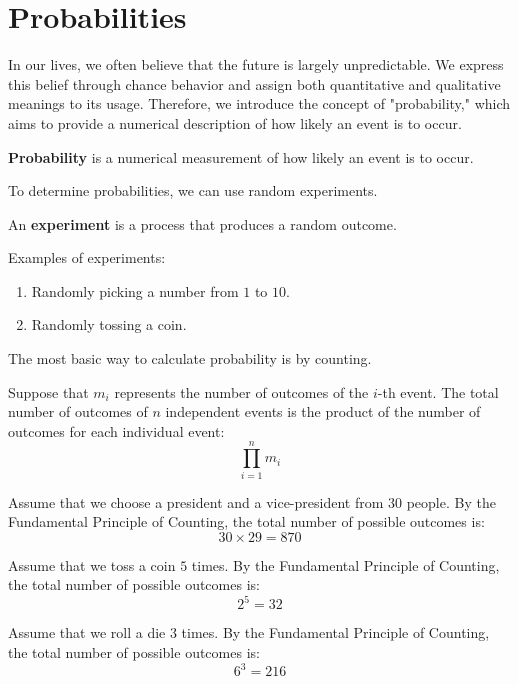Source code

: \documentclass{huhtakm-template-book-v2}
\begin{document}
\section{Probabilities}
    In our lives, we often believe that the future is largely unpredictable. We express this belief through chance behavior and assign both quantitative and qualitative meanings to its usage. Therefore, we introduce the concept of "probability," which aims to provide a numerical description of how likely an event is to occur.
    \begin{defn}
        \textbf{Probability} is a numerical measurement of how likely an event is to occur.
    \end{defn}
    To determine probabilities, we can use random experiments.
    \begin{defn}
        An \textbf{experiment} is a process that produces a random outcome.
    \end{defn}
    \begin{eg}
        Examples of experiments:
        \begin{enumerate}
            \item Randomly picking a number from $1$ to $10$.
            \item Randomly tossing a coin.
        \end{enumerate}
    \end{eg}
    The most basic way to calculate probability is by counting.
    \begin{thm}
        Suppose that $m_{i}$ represents the number of outcomes of the $i$-th event. The total number of outcomes of $n$ independent events is the product of the number of outcomes for each individual event:
        \begin{equation*}
            \prod_{i = 1}^{n}m_{i}
        \end{equation*} 
    \end{thm}
    \begin{eg}
        Assume that we choose a president and a vice-president from $30$ people. By the Fundamental Principle of Counting, the total number of possible outcomes is:
        \begin{equation*}
            30\times 29 = 870
        \end{equation*}
    \end{eg}
    \begin{eg}
        Assume that we toss a coin $5$ times. By the Fundamental Principle of Counting, the total number of possible outcomes is:
        \begin{equation*}
            2^{5} = 32
        \end{equation*}
    \end{eg}
    \begin{eg}
        Assume that we roll a die $3$ times. By the Fundamental Principle of Counting, the total number of possible outcomes is:
        \begin{equation*}
            6^{3} = 216
        \end{equation*}
    \end{eg}
    \newpage
\end{document}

Your assignment:
Write the listing out in full, exactly; no images.

Output for this exercise:
Source code

: \documentclass{huhtakm-template-book-v2}
\begin{document}
\section{Probabilities}
    In our lives, we often believe that the future is largely unpredictable. We express this belief through chance behavior and assign both quantitative and qualitative meanings to its usage. Therefore, we introduce the concept of "probability," which aims to provide a numerical description of how likely an event is to occur.
    \begin{defn}
        \textbf{Probability} is a numerical measurement of how likely an event is to occur.
    \end{defn}
    To determine probabilities, we can use random experiments.
    \begin{defn}
        An \textbf{experiment} is a process that produces a random outcome.
    \end{defn}
    \begin{eg}
        Examples of experiments:
        \begin{enumerate}
            \item Randomly picking a number from $1$ to $10$.
            \item Randomly tossing a coin.
        \end{enumerate}
    \end{eg}
    The most basic way to calculate probability is by counting.
    \begin{thm}
        Suppose that $m_{i}$ represents the number of outcomes of the $i$-th event. The total number of outcomes of $n$ independent events is the product of the number of outcomes for each individual event:
        \begin{equation*}
            \prod_{i = 1}^{n}m_{i}
        \end{equation*} 
    \end{thm}
    \begin{eg}
        Assume that we choose a president and a vice-president from $30$ people. By the Fundamental Principle of Counting, the total number of possible outcomes is:
        \begin{equation*}
            30\times 29 = 870
        \end{equation*}
    \end{eg}
    \begin{eg}
        Assume that we toss a coin $5$ times. By the Fundamental Principle of Counting, the total number of possible outcomes is:
        \begin{equation*}
            2^{5} = 32
        \end{equation*}
    \end{eg}
    \begin{eg}
        Assume that we roll a die $3$ times. By the Fundamental Principle of Counting, the total number of possible outcomes is:
        \begin{equation*}
            6^{3} = 216
        \end{equation*}
    \end{eg}
    \newpage
\end{document}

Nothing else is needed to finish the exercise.